[Dataset entries]
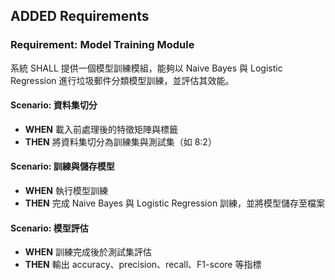 ## ADDED Requirements
### Requirement: Model Training Module
系統 SHALL 提供一個模型訓練模組，能夠以 Naive Bayes 與 Logistic Regression 進行垃圾郵件分類模型訓練，並評估其效能。

#### Scenario: 資料集切分
- **WHEN** 載入前處理後的特徵矩陣與標籤
- **THEN** 將資料集切分為訓練集與測試集（如 8:2）

#### Scenario: 訓練與儲存模型
- **WHEN** 執行模型訓練
- **THEN** 完成 Naive Bayes 與 Logistic Regression 訓練，並將模型儲存至檔案

#### Scenario: 模型評估
- **WHEN** 訓練完成後於測試集評估
- **THEN** 輸出 accuracy、precision、recall、F1-score 等指標
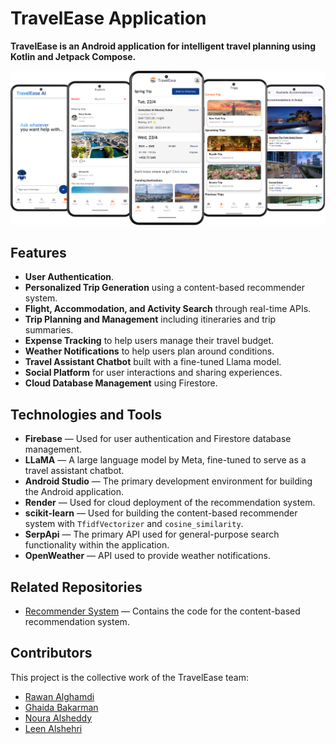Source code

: # TravelEase Application  

**TravelEase is an Android application for intelligent travel planning using Kotlin and Jetpack Compose.**


![Screenshot of a application main Screens.](app/src/main/assets/TravelEasePoster.png)

## Features

- **User Authentication**.
- **Personalized Trip Generation** using a content-based recommender system.
- **Flight, Accommodation, and Activity Search** through real-time APIs.
- **Trip Planning and Management** including itineraries and trip summaries.
- **Expense Tracking** to help users manage their travel budget.
- **Weather Notifications** to help users plan around conditions.
- **Travel Assistant Chatbot** built with a fine-tuned Llama model.
- **Social Platform** for user interactions and sharing experiences.
- **Cloud Database Management** using Firestore.

## Technologies and Tools

- **Firebase** — Used for user authentication and Firestore database management.
- **LLaMA** — A large language model by Meta, fine-tuned to serve as a travel assistant chatbot.
- **Android Studio** — The primary development environment for building the Android application.
- **Render** — Used for cloud deployment of the recommendation system.
- **scikit-learn** — Used for building the content-based recommender system with `TfidfVectorizer` and `cosine_similarity`.
- **SerpApi** — The primary API used for general-purpose search functionality within the application.
- **OpenWeather** — API used to provide weather notifications.

## Related Repositories

- [Recommender System](https://github.com/Rawan-321/recommender_system_dep) — Contains the code for the content-based recommendation system.

## Contributors

This project is the collective work of the TravelEase team: 
- [Rawan Alghamdi](https://github.com/Rawan-321)
- [Ghaida Bakarman](https://github.com/GitGhaida)
- [Noura Alsheddy](https://github.com/NouraAdel)
- [Leen Alshehri](https://github.com/Leen-Alshehri)






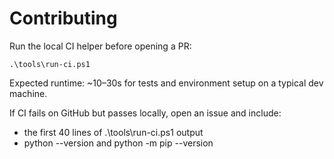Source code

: # Contributing

Run the local CI helper before opening a PR:

    .\tools\run-ci.ps1

Expected runtime: ~10–30s for tests and environment setup on a typical dev machine.

If CI fails on GitHub but passes locally, open an issue and include:
- the first 40 lines of .\tools\run-ci.ps1 output
- python --version and python -m pip --version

### Instructions for the task
Copy exactly the lines of the entries above from the one containing "- **WHEN** 執行模型訓練" through the one containing "- **scikit-learn** —". Both end lines count; pictures do not.

### Finished exercise
- **WHEN** 執行模型訓練
- **THEN** 完成 Naive Bayes 與 Logistic Regression 訓練，並將模型儲存至檔案

#### Scenario: 模型評估
- **WHEN** 訓練完成後於測試集評估
- **THEN** 輸出 accuracy、precision、recall、F1-score 等指標
Source code

: # TravelEase Application  

**TravelEase is an Android application for intelligent travel planning using Kotlin and Jetpack Compose.**


![Screenshot of a application main Screens.](app/src/main/assets/TravelEasePoster.png)

## Features

- **User Authentication**.
- **Personalized Trip Generation** using a content-based recommender system.
- **Flight, Accommodation, and Activity Search** through real-time APIs.
- **Trip Planning and Management** including itineraries and trip summaries.
- **Expense Tracking** to help users manage their travel budget.
- **Weather Notifications** to help users plan around conditions.
- **Travel Assistant Chatbot** built with a fine-tuned Llama model.
- **Social Platform** for user interactions and sharing experiences.
- **Cloud Database Management** using Firestore.

## Technologies and Tools

- **Firebase** — Used for user authentication and Firestore database management.
- **LLaMA** — A large language model by Meta, fine-tuned to serve as a travel assistant chatbot.
- **Android Studio** — The primary development environment for building the Android application.
- **Render** — Used for cloud deployment of the recommendation system.
- **scikit-learn** — Used for building the content-based recommender system with `TfidfVectorizer` and `cosine_similarity`.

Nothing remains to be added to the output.